▶ [EXERCISE PROMPT]: Could you write the entries out again, exactly as they appear?

▶ [DATA FOR THE TASK]:
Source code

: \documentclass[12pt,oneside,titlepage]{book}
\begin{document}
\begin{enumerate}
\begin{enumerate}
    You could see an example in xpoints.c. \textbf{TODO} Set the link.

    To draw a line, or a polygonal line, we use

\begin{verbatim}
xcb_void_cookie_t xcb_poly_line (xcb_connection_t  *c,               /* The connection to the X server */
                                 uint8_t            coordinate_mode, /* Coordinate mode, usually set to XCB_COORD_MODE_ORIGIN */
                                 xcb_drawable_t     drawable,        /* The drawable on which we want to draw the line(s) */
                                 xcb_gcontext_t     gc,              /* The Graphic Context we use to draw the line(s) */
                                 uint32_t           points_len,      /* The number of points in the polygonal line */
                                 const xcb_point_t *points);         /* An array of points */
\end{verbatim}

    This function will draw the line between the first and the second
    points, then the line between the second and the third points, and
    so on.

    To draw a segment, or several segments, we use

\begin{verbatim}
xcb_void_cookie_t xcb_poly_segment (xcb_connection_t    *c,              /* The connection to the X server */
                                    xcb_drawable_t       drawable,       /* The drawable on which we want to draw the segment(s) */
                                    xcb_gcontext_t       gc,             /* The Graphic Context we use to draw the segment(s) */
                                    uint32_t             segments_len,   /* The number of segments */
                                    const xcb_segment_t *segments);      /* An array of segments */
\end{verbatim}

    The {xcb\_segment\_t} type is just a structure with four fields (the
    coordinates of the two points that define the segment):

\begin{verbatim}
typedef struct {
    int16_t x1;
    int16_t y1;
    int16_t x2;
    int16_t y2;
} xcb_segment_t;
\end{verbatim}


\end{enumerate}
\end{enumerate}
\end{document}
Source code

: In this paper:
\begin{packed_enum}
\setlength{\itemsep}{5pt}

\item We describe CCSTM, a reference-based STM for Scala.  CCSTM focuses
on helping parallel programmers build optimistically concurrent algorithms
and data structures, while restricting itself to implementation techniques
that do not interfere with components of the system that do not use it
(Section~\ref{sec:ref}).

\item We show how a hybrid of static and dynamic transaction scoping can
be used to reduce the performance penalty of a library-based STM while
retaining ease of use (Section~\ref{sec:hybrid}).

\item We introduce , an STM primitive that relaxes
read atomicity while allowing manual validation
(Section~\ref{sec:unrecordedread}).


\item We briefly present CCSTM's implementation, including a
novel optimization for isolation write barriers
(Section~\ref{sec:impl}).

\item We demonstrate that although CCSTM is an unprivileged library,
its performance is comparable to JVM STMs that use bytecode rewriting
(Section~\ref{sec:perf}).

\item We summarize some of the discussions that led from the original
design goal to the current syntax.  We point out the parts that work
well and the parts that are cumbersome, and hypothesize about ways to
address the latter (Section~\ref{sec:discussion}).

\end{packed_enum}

▶ [EXERCISE OUTPUT]:
Source code

: \documentclass[12pt,oneside,titlepage]{book}
\begin{document}
\begin{enumerate}
\begin{enumerate}
    You could see an example in xpoints.c. \textbf{TODO} Set the link.

    To draw a line, or a polygonal line, we use

\begin{verbatim}
xcb_void_cookie_t xcb_poly_line (xcb_connection_t  *c,               /* The connection to the X server */
                                 uint8_t            coordinate_mode, /* Coordinate mode, usually set to XCB_COORD_MODE_ORIGIN */
                                 xcb_drawable_t     drawable,        /* The drawable on which we want to draw the line(s) */
                                 xcb_gcontext_t     gc,              /* The Graphic Context we use to draw the line(s) */
                                 uint32_t           points_len,      /* The number of points in the polygonal line */
                                 const xcb_point_t *points);         /* An array of points */
\end{verbatim}

    This function will draw the line between the first and the second
    points, then the line between the second and the third points, and
    so on.

    To draw a segment, or several segments, we use

\begin{verbatim}
xcb_void_cookie_t xcb_poly_segment (xcb_connection_t    *c,              /* The connection to the X server */
                                    xcb_drawable_t       drawable,       /* The drawable on which we want to draw the segment(s) */
                                    xcb_gcontext_t       gc,             /* The Graphic Context we use to draw the segment(s) */
                                    uint32_t             segments_len,   /* The number of segments */
                                    const xcb_segment_t *segments);      /* An array of segments */
\end{verbatim}

    The {xcb\_segment\_t} type is just a structure with four fields (the
    coordinates of the two points that define the segment):

\begin{verbatim}
typedef struct {
    int16_t x1;
    int16_t y1;
    int16_t x2;
    int16_t y2;
} xcb_segment_t;
\end{verbatim}


\end{enumerate}
\end{enumerate}
\end{document}
Source code

: In this paper:
\begin{packed_enum}
\setlength{\itemsep}{5pt}

\item We describe CCSTM, a reference-based STM for Scala.  CCSTM focuses
on helping parallel programmers build optimistically concurrent algorithms
and data structures, while restricting itself to implementation techniques
that do not interfere with components of the system that do not use it
(Section~\ref{sec:ref}).

\item We show how a hybrid of static and dynamic transaction scoping can
be used to reduce the performance penalty of a library-based STM while
retaining ease of use (Section~\ref{sec:hybrid}).

\item We introduce , an STM primitive that relaxes
read atomicity while allowing manual validation
(Section~\ref{sec:unrecordedread}).


\item We briefly present CCSTM's implementation, including a
novel optimization for isolation write barriers
(Section~\ref{sec:impl}).

\item We demonstrate that although CCSTM is an unprivileged library,
its performance is comparable to JVM STMs that use bytecode rewriting
(Section~\ref{sec:perf}).

\item We summarize some of the discussions that led from the original
design goal to the current syntax.  We point out the parts that work
well and the parts that are cumbersome, and hypothesize about ways to
address the latter (Section~\ref{sec:discussion}).

\end{packed_enum}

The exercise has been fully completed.